For a subject-specific example, a teacher leading a section in geography could visit the Collaboratory and ask students to program a robot to draw a line between two cities. The students would locate the sites on a map, code the robot as to where to drive and draw, and then execute the sequence. Using the map scale, they could figure out the distance between the two points as well.
In the case of integrating robotics into geography, students are able to put their coding skills learned in Speer’s classroom to work. As a STEM instructor, Speer meets with each classroom in the school once per week to teach the state’s new computer science standards, which includes binary coding, knowing the parts of a computer, algorithms, computer vocabulary, and typing skills.
The choice to relocate two of the sixth grade classrooms to create the Collaboratory was straight-forward, Linkel says. Being right next to the cafeteria and located in the main hall, the two rooms were on the noisy side anyway. Choosing to feature the rooms front and center in the school helps set the tone that SRES is a place where students are encouraged to innovate and create.
Linkel expressed gratitude to the school’s custodial crew that helped clean out and reorganize the rooms. Local partners have also helped: SRES parent and metalworker Justin Sturgeon created the arch and gears that now hang in the main hallway, and Chozen Designs created the wall clings that decorate the rooms.
“The school couldn’t do something like this without great leaders,” Linkel adds, giving a nod to Speer and Rennie for the effort they put forth to make the vision for the Collaboratory a reality. In addition to using grant funds to purchase supplies for the rooms, the two teachers have invested in professional development for themselves and their peers.
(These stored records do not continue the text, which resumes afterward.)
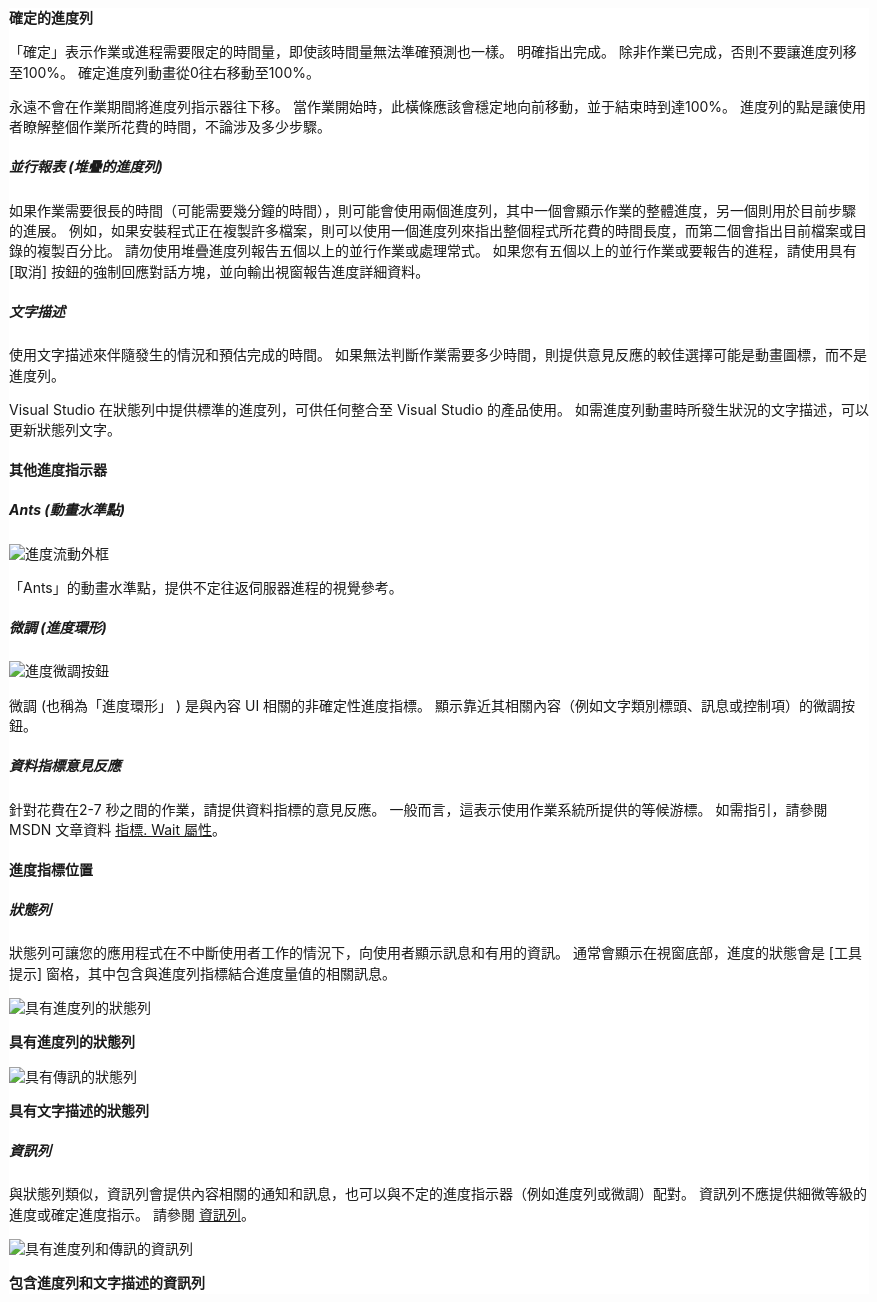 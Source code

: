  **確定的進度列**

 「確定」表示作業或進程需要限定的時間量，即使該時間量無法準確預測也一樣。 明確指出完成。 除非作業已完成，否則不要讓進度列移至100%。 確定進度列動畫從0往右移動至100%。

 永遠不會在作業期間將進度列指示器往下移。 當作業開始時，此橫條應該會穩定地向前移動，並于結束時到達100%。 進度列的點是讓使用者瞭解整個作業所花費的時間，不論涉及多少步驟。

##### <a name="concurrent-reporting-stacked-progress-bars"></a>並行報表 (堆疊的進度列) 
 如果作業需要很長的時間（可能需要幾分鐘的時間），則可能會使用兩個進度列，其中一個會顯示作業的整體進度，另一個則用於目前步驟的進展。 例如，如果安裝程式正在複製許多檔案，則可以使用一個進度列來指出整個程式所花費的時間長度，而第二個會指出目前檔案或目錄的複製百分比。 請勿使用堆疊進度列報告五個以上的並行作業或處理常式。 如果您有五個以上的並行作業或要報告的進程，請使用具有 [取消] 按鈕的強制回應對話方塊，並向輸出視窗報告進度詳細資料。

##### <a name="textual-descriptions"></a>文字描述
 使用文字描述來伴隨發生的情況和預估完成的時間。 如果無法判斷作業需要多少時間，則提供意見反應的較佳選擇可能是動畫圖標，而不是進度列。

 Visual Studio 在狀態列中提供標準的進度列，可供任何整合至 Visual Studio 的產品使用。 如需進度列動畫時所發生狀況的文字描述，可以更新狀態列文字。

#### <a name="other-progress-indicators"></a>其他進度指示器

##### <a name="ants-animated-horizontal-dots"></a>Ants (動畫水準點) 
 ![進度流動外框](../../extensibility/ux-guidelines/media/0903-01-ants.png "0903-01_Ants")

 「Ants」的動畫水準點，提供不定往返伺服器進程的視覺參考。

##### <a name="spinner-progress-ring"></a>微調 (進度環形) 
 ![進度微調按鈕](../../extensibility/ux-guidelines/media/0903-02-spinner.png "0903-02_Spinner")

 微調 (也稱為「進度環形」 ) 是與內容 UI 相關的非確定性進度指標。 顯示靠近其相關內容（例如文字類別標頭、訊息或控制項）的微調按鈕。

##### <a name="cursor-feedback"></a>資料指標意見反應
 針對花費在2-7 秒之間的作業，請提供資料指標的意見反應。 一般而言，這表示使用作業系統所提供的等候游標。 如需指引，請參閱 MSDN 文章資料 [指標. Wait 屬性](https://msdn.microsoft.com/library/system.windows.input.cursors.wait\(v=vs.110\).aspx)。

#### <a name="progress-indicator-locations"></a>進度指標位置

##### <a name="status-bar"></a>狀態列
 狀態列可讓您的應用程式在不中斷使用者工作的情況下，向使用者顯示訊息和有用的資訊。 通常會顯示在視窗底部，進度的狀態會是 [工具提示] 窗格，其中包含與進度列指標結合進度量值的相關訊息。

 ![具有進度列的狀態列](../../extensibility/ux-guidelines/media/0903-03-statusbarprogressbar.png "0903-03_StatusBarProgressBar")

 **具有進度列的狀態列**

 ![具有傳訊的狀態列](../../extensibility/ux-guidelines/media/0903-04-statusbarmessage.png "0903-04_StatusBarMessage")

 **具有文字描述的狀態列**

##### <a name="infobar"></a>資訊列
 與狀態列類似，資訊列會提供內容相關的通知和訊息，也可以與不定的進度指示器（例如進度列或微調）配對。 資訊列不應提供細微等級的進度或確定進度指示。 請參閱 [資訊列](../../extensibility/ux-guidelines/notifications-and-progress-for-visual-studio.md#BKMK_Infobars)。

 ![具有進度列和傳訊的資訊列](../../extensibility/ux-guidelines/media/0903-05-infobar.png "0903-05_InfoBar")

 **包含進度列和文字描述的資訊列**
Over the summer, Rennie and Linkel attended the International Society of Technology in Education conference in Philadelphia, Pennsylvania. Rennie said that many of the tech items featured at the conference are the same as those found in the school’s Collaboratory. Seeing that South Ripley was utilizing the tools to be considered at the forefront of the STEM initiative gave her confidence to start the school year.
The Collaboratory is a part of the school’s technological evolution. Five years ago, SRES dedicated a room called the Sandbox. It features computers and a large projector screen for classes to use. Then, the school became “1:1,” meaning that every student is given their own iPad or Chromebook. Now in the Collaboratory, students use coding language to program robots with names like Dot, Dash, and Cue, which all have different capabilities.
“Technology changes every day,” Rennie says, adding that in another five years, the school’s utilization of technology will change, too. Speer notes that technology is rapidly changing in the workforce. She gave the example of farming, a profession that is thought of as traditional, but today employs computers and GPS through each step of the planting and harvesting process. Even the seed a farmer sows is optimized by scientists and engineers looking to boost yield and efficiency.
The ladies say embracing this change, and facilitating students to do the same, will prepare them for a future that will likely look much different than the present. By using today’s top tech and teaching methods, they hope that means fostering the next generation of problem solvers who will make the future a bright one.